• WORK TASK: The line containing "समये अरियसावको केसमस्सुं" marks the end: quote every line from the start of the records below through it, word for word.

Stored data entries:
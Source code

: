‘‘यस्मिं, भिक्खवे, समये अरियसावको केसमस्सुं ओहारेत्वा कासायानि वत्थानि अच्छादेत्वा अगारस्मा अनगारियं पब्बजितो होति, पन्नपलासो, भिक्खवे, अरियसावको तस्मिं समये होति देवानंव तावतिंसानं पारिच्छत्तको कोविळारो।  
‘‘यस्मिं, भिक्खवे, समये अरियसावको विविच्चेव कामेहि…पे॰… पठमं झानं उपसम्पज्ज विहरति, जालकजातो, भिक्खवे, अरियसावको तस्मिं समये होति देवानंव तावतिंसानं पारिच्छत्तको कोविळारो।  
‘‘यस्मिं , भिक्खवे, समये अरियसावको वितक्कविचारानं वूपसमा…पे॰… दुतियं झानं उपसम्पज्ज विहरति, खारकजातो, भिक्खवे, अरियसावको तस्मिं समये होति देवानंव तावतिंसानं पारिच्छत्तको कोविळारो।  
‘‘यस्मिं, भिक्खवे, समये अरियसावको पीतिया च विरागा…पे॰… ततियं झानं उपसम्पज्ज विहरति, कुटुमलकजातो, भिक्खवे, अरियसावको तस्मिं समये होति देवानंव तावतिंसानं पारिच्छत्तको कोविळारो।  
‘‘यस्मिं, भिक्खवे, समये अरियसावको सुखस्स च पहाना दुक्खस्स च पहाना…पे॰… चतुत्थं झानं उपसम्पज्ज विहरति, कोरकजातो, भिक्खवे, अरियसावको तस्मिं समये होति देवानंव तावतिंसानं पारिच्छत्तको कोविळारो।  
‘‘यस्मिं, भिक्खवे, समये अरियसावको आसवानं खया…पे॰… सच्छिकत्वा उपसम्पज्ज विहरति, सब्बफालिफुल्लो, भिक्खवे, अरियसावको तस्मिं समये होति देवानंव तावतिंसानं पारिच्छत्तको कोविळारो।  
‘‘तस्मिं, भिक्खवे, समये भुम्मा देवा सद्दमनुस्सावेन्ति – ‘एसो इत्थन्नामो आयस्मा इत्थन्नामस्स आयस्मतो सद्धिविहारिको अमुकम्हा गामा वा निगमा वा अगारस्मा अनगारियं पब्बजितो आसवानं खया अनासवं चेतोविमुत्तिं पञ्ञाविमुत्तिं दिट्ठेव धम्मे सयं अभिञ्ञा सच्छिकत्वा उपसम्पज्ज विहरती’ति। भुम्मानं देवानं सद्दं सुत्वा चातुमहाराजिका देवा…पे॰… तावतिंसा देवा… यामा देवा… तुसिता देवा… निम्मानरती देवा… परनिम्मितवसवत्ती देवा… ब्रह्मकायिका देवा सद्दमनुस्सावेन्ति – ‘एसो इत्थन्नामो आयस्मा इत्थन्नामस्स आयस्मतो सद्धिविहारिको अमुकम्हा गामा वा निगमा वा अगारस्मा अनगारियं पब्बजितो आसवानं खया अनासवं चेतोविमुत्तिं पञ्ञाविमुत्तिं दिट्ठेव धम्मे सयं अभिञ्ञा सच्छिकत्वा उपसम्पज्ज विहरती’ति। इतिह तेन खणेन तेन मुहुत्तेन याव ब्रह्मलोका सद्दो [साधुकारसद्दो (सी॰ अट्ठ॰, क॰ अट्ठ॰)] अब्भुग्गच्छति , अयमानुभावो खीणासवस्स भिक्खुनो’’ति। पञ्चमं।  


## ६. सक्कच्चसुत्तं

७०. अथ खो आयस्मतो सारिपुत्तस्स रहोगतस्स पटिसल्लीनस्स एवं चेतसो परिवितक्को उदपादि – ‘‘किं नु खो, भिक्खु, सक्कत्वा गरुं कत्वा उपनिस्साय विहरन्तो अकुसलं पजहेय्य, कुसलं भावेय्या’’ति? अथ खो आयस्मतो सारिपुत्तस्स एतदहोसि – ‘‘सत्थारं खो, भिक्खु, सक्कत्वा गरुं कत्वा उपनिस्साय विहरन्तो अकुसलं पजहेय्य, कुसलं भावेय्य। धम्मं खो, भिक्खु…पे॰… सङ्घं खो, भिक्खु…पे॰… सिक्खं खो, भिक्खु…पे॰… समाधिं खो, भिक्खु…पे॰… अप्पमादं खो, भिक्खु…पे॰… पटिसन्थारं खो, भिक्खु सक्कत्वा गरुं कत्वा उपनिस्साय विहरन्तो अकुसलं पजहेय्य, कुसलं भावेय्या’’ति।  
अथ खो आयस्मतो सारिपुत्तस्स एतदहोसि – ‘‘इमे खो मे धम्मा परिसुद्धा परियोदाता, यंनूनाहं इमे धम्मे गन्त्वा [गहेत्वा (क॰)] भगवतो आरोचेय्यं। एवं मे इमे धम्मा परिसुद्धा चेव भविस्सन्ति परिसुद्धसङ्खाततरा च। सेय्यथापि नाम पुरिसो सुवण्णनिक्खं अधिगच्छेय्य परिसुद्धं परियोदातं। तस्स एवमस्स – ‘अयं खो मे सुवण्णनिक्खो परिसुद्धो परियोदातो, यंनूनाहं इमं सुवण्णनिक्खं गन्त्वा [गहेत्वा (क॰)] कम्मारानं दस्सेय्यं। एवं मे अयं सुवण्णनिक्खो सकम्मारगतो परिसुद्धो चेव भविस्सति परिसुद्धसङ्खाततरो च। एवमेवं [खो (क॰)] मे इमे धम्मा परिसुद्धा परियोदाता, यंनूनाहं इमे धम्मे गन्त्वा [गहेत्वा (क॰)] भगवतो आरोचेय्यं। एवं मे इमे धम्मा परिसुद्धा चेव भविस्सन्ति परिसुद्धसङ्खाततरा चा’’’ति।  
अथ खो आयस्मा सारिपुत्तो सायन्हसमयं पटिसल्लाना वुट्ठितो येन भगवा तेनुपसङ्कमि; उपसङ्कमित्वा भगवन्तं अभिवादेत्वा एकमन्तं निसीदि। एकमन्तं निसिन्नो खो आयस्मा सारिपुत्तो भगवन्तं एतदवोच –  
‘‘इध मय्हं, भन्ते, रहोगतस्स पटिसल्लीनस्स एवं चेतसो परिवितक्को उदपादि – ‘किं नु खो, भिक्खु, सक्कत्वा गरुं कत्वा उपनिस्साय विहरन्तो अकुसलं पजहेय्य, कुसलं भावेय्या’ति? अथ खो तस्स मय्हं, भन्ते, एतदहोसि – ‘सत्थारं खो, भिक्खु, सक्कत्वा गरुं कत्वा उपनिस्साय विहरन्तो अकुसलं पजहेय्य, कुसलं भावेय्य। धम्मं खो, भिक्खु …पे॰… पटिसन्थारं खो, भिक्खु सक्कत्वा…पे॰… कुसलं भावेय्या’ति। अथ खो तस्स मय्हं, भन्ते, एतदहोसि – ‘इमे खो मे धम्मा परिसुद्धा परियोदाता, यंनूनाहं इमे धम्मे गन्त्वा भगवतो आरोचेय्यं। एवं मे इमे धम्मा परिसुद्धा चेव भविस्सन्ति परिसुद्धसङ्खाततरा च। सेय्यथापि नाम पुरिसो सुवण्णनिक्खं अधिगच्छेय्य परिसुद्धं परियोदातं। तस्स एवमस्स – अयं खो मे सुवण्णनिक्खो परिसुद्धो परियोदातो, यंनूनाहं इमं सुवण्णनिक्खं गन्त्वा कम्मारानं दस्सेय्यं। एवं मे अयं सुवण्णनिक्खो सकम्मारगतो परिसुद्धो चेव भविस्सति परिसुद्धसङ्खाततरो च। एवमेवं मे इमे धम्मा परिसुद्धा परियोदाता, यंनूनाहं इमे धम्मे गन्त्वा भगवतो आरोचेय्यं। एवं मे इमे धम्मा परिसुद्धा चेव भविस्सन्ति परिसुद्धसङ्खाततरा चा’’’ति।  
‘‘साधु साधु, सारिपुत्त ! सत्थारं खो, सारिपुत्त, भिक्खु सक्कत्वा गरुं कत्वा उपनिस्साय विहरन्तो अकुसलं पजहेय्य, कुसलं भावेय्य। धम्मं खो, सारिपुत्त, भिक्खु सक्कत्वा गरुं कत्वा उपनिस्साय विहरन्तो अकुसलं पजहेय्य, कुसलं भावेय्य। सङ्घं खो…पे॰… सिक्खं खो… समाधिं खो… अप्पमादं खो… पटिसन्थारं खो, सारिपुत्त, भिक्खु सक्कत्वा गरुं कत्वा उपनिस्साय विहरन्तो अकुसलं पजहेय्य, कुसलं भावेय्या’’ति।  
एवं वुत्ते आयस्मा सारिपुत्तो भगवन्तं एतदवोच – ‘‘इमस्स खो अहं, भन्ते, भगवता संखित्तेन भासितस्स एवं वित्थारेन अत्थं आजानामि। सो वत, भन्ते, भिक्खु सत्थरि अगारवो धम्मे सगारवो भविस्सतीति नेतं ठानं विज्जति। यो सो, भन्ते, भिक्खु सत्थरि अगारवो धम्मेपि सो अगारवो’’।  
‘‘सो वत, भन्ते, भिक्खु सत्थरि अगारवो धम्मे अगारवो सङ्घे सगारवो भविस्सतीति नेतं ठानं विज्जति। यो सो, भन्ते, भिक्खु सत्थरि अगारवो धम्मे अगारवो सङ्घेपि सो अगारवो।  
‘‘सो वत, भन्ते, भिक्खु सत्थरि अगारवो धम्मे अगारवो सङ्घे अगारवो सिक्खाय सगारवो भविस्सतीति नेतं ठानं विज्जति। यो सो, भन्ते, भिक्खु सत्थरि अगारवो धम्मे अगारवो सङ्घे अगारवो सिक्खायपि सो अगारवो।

• SOLVED EXERCISE:
Source code

:‘‘यस्मिं, भिक्खवे, समये अरियसावको केसमस्सुं ओहारेत्वा कासायानि वत्थानि अच्छादेत्वा अगारस्मा अनगारियं पब्बजितो होति, पन्नपलासो, भिक्खवे, अरियसावको तस्मिं समये होति देवानंव तावतिंसानं पारिच्छत्तको कोविळारो।  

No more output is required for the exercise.